2DegreesInvesting / coding-helpdesk

Live support by appointment
0 stars 0 forks source link

Make a reprex for r2dii.analysis/issues/255 #24

Closed maurolepore closed 2 years ago

maurolepore commented 3 years ago

“Finding your bug is a process of confirming the many things that you believe are true — until you find one which is not true.” —Norm Matlof (cited in Advanced R, Debugging techniques).

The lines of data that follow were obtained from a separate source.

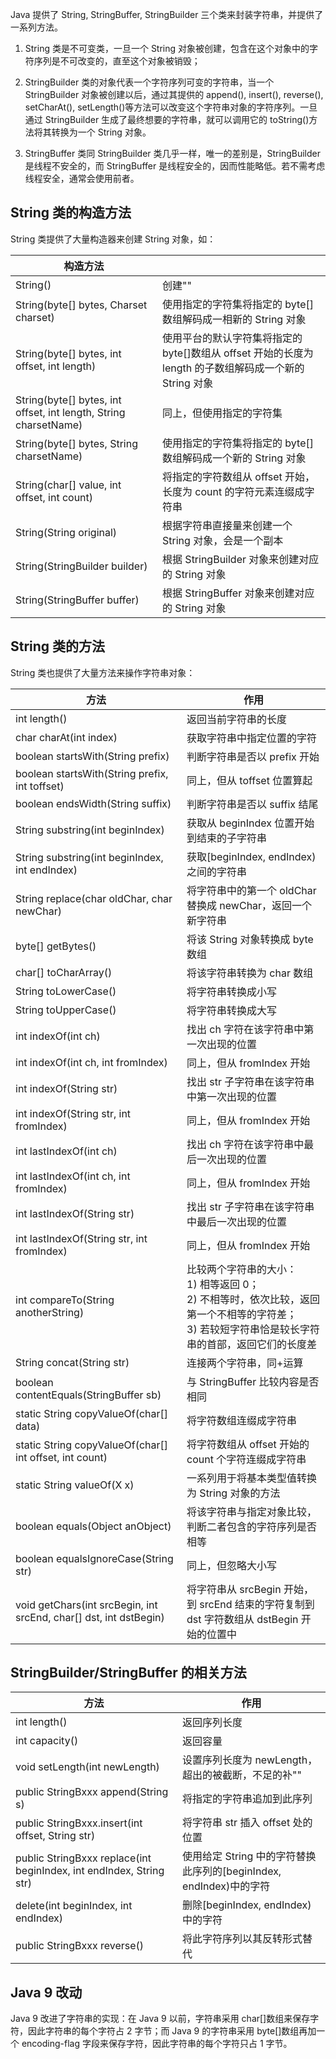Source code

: Java 提供了 String, StringBuffer, StringBuilder 三个类来封装字符串，并提供了一系列方法。

1. String 类是不可变类，一旦一个 String 对象被创建，包含在这个对象中的字符序列是不可改变的，直至这个对象被销毁；

2. StringBuilder 类的对象代表一个字符序列可变的字符串，当一个 StringBuilder 对象被创建以后，通过其提供的 append(), insert(), reverse(), setCharAt(), setLength()等方法可以改变这个字符串对象的字符序列。一旦通过 StringBuilder 生成了最终想要的字符串，就可以调用它的 toString()方法将其转换为一个 String 对象。

3. StringBuffer 类同 StringBuilder 类几乎一样，唯一的差别是，StringBuilder 是线程不安全的，而 StringBuffer 是线程安全的，因而性能略低。若不需考虑线程安全，通常会使用前者。

## String 类的构造方法

String 类提供了大量构造器来创建 String 对象，如：

| 构造方法                                                         |                                                                                                         |
| ---------------------------------------------------------------- | ------------------------------------------------------------------------------------------------------- |
| String()                                                         | 创建""                                                                                                  |
| String(byte[] bytes, Charset charset)                            | 使用指定的字符集将指定的 byte[]数组解码成一相新的 String 对象                                           |
| String(byte[] bytes, int offset, int length)                     | 使用平台的默认字符集将指定的 byte[]数组从 offset 开始的长度为 length 的子数组解码成一个新的 String 对象 |
| String(byte[] bytes, int offset, int length, String charsetName) | 同上，但使用指定的字符集                                                                                |
| String(byte[] bytes, String charsetName)                         | 使用指定的字符集将指定的 byte[]数组解码成一个新的 String 对象                                           |
| String(char[] value, int offset, int count)                      | 将指定的字符数组从 offset 开始，长度为 count 的字符元素连缀成字符串                                     |
| String(String original)                                          | 根据字符串直接量来创建一个 String 对象，会是一个副本                                                    |
| String(StringBuilder builder)                                    | 根据 StringBuilder 对象来创建对应的 String 对象                                                         |
| String(StringBuffer buffer)                                      | 根据 StringBuffer 对象来创建对应的 String 对象                                                          |

## String 类的方法

String 类也提供了大量方法来操作字符串对象：

| 方法                                                         | 作用                                                         |
| ------------------------------------------------------------ | ------------------------------------------------------------ |
| int length()                                                 | 返回当前字符串的长度                                         |
| char charAt(int index)                                       | 获取字符串中指定位置的字符                                   |
| boolean startsWith(String prefix)                            | 判断字符串是否以 prefix 开始                                 |
| boolean startsWith(String prefix, int toffset)               | 同上，但从 toffset 位置算起                                  |
| boolean endsWidth(String suffix)                             | 判断字符串是否以 suffix 结尾                                 |
| String substring(int beginIndex)                             | 获取从 beginIndex 位置开始到结束的子字符串                   |
| String substring(int beginIndex, int endIndex)               | 获取[beginIndex, endIndex)之间的字符串                       |
| String replace(char oldChar, char newChar)                   | 将字符串中的第一个 oldChar 替换成 newChar，返回一个新字符串  |
| byte[] getBytes()                                            | 将该 String 对象转换成 byte 数组                             |
| char[] toCharArray()                                         | 将该字符串转换为 char 数组                                   |
| String toLowerCase()                                         | 将字符串转换成小写                                           |
| String toUpperCase()                                         | 将字符串转换成大写                                           |
| int indexOf(int ch)                                          | 找出 ch 字符在该字符串中第一次出现的位置                     |
| int indexOf(int ch, int fromIndex)                           | 同上，但从 fromIndex 开始                                    |
| int indexOf(String str)                                      | 找出 str 子字符串在该字符串中第一次出现的位置                |
| int indexOf(String str, int fromIndex)                       | 同上，但从 fromIndex 开始                                    |
| int lastIndexOf(int ch)                                      | 找出 ch 字符在该字符串中最后一次出现的位置                   |
| int lastIndexOf(int ch, int fromIndex)                       | 同上，但从 fromIndex 开始                                    |
| int lastIndexOf(String str)                                  | 找出 str 子字符串在该字符串中最后一次出现的位置              |
| int lastIndexOf(String str, int fromIndex)                   | 同上，但从 fromIndex 开始                                    |
| int compareTo(String anotherString)                          | 比较两个字符串的大小： <br />1) 相等返回 0；<br />2) 不相等时，依次比较，返回第一个不相等的字符差；<br />3) 若较短字符串恰是较长字符串的首部，返回它们的长度差 |
| String concat(String str)                                    | 连接两个字符串，同+运算                                      |
| boolean contentEquals(StringBuffer sb)                       | 与 StringBuffer 比较内容是否相同                             |
| static String copyValueOf(char[] data)                       | 将字符数组连缀成字符串                                       |
| static String copyValueOf(char[] int offset, int count)      | 将字符数组从 offset 开始的 count 个字符连缀成字符串          |
| static String valueOf(X x)                                   | 一系列用于将基本类型值转换为 String 对象的方法               |
| boolean equals(Object anObject)                              | 将该字符串与指定对象比较，判断二者包含的字符序列是否相等     |
| boolean equalsIgnoreCase(String str)                         | 同上，但忽略大小写                                           |
| void getChars(int srcBegin, int srcEnd, char[] dst, int dstBegin) | 将字符串从 srcBegin 开始，到 srcEnd 结束的字符复制到 dst 字符数组从 dstBegin 开始的位置中 |

## StringBuilder/StringBuffer 的相关方法

| 方法                                                         | 作用                                                         |
| ------------------------------------------------------------ | ------------------------------------------------------------ |
| int length()                                                 | 返回序列长度                                                 |
| int capacity()                                               | 返回容量                                                     |
| void setLength(int newLength)                                | 设置序列长度为 newLength，超出的被截断，不足的补""           |
| public StringBxxx append(String s)                           | 将指定的字符串追加到此序列                                   |
| public StringBxxx.insert(int offset, String str)             | 将字符串 str 插入 offset 处的位置                            |
| public StringBxxx replace(int beginIndex, int endIndex, String str) | 使用给定 String 中的字符替换此序列的[beginIndex, endIndex)中的字符 |
| delete(int beginIndex, int endIndex)                         | 删除[beginIndex, endIndex)中的字符                           |
| public StringBxxx reverse()                                  | 将此字符序列以其反转形式替代                                 |

## Java 9 改动

Java 9 改进了字符串的实现：在 Java 9 以前，字符串采用 char[]数组来保存字符，因此字符串的每个字符占 2 字节；而 Java 9 的字符串采用 byte[]数组再加一个 encoding-flag 字段来保存字符，因此字符串的每个字符只占 1 字节。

There are two parts to creating a reprex: First, you need to make your code reproducible. (...) Second, you need to make it minimal. -- https://www.tidyverse.org/help/#reprex

--

What is the issue you need help with?

Make a reprex for https://github.com/2DegreesInvesting/r2dii.analysis/issues/255.

Can you provide a reproducible example? Why not?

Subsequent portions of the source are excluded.